If I need to override all of these events with one single bound event, and only that event will fire, what are some recommendations?

I would be binding the event to a click event handler, and I am using jQuery.

Thanks in advance.

jerome
  • 4,809
  • 13
  • 53
  • 70
  • 1
    You mean without actually unbinding the original events handlers? – user113716 Jan 11 '11 at 15:09
  • Ugh; this sounds like a really bad idea. However I suspect you could do it by figuring out the internal jQuery mechanism and subverting it with your own code. – Pointy Jan 11 '11 at 15:11
  • @patrick dw - Unbinding all of the original click event handlers is fine, as long as that does not require identifying the exact event that is associated with the click. If there is a way to "unbind all click events" then "bind this specific, overriding click event", then that would be just fine. – jerome Jan 11 '11 at 15:12
  • Will all the elements get the same handler for each event type? And were the original ones bound using jQuery? If not, how were they bound? – user113716 Jan 11 '11 at 15:17

4 Answers4

56

You’re looking for jQuery#unbind.

To remove all event handlers on an element or a set of elements, just do:

$('.some-selector').unbind();

To unbind only click handlers, use unbind('click'):

$('.some-selector').unbind('click');

To unbind all click handlers and immediately bind your own handler after that, you can do something like this:

$('.some-selector').unbind('click').click(function(event) {
  // Your code goes here
});

Note that this will only work for events bound using jQuery (using .bind or any jQuery method that uses .bind internally). If you want to remove all possible onclick events from a given set of elements, you could use:

$('.some-selector')
  .unbind('click') // takes care of jQuery-bound click events
  .attr('onclick', '') // clears `onclick` attributes in the HTML
  .each(function() { // reset `onclick` event handlers
    this.onclick = null;
  });
Mathias Bynens
  • 144,855
  • 52
  • 216
  • 248
8

I would like to provide a thought without removing all events all together (just override them).

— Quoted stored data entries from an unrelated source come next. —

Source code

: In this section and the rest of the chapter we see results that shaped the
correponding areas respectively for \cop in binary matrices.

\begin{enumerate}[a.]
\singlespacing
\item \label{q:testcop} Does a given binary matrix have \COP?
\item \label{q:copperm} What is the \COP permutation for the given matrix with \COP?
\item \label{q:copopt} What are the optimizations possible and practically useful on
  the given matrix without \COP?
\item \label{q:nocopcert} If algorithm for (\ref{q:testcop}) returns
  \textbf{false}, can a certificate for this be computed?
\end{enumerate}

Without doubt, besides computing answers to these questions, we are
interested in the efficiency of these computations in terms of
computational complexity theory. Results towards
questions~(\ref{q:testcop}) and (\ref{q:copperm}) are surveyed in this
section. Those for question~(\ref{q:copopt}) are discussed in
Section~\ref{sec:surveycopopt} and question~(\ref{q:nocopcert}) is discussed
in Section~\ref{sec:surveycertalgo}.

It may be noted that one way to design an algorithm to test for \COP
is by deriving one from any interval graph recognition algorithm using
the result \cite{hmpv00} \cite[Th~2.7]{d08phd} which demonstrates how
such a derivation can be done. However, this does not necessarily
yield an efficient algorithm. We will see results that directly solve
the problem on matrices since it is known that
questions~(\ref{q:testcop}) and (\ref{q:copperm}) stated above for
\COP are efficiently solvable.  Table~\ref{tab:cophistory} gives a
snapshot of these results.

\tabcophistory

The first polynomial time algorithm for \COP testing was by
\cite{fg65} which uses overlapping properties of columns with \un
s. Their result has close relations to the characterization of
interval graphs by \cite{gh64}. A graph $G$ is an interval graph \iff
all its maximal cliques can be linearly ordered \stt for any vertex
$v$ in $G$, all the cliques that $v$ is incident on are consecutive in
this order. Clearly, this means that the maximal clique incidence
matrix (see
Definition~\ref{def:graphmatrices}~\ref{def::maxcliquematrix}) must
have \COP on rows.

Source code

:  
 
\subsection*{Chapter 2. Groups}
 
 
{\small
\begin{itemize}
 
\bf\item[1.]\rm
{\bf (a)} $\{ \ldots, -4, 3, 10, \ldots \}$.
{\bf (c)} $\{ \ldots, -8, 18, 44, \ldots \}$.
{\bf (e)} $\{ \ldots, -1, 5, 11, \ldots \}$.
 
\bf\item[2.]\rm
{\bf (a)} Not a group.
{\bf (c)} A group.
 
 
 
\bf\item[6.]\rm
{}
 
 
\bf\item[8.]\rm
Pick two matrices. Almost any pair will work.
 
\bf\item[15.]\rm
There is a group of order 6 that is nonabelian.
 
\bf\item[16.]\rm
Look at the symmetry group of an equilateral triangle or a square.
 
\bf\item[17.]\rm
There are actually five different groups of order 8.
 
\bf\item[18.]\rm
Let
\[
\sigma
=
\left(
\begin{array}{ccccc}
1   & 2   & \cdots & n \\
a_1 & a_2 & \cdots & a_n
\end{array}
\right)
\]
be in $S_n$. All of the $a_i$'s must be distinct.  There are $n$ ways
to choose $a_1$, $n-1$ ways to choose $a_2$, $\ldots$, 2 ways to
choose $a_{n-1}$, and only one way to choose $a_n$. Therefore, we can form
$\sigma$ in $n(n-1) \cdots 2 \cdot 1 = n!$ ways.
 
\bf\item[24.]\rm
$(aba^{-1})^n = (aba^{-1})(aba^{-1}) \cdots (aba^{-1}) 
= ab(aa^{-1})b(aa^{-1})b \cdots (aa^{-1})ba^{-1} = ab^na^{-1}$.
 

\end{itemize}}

If your new one single bound event (we call it "click" here) is specific to the element it binds to, then I believe you can ignore any other events simply by stopPropagation() function. Like this

$("specific-selector").on("click", ".specific-class", function (e) {
  e.stopPropagation()
  // e.stopImmediatePropagation()
  /* your code continues ... */
});

It will stop events bubbles up, so your other events won't fire. use stopImmediatePropagation() to prevent other events attached onto the same elements as "click" does.

For example, if "mouseleave" event is also bind to $("specific-selector .specific-class") element, it won't fire, too.

At last, all other events won't fire on this element but your new "click" element.

The unsolved question is, what if other events also use stopPropagation()? ... Then I think the one with best specification wins, so try to avoid complex, too many events is final suggestion.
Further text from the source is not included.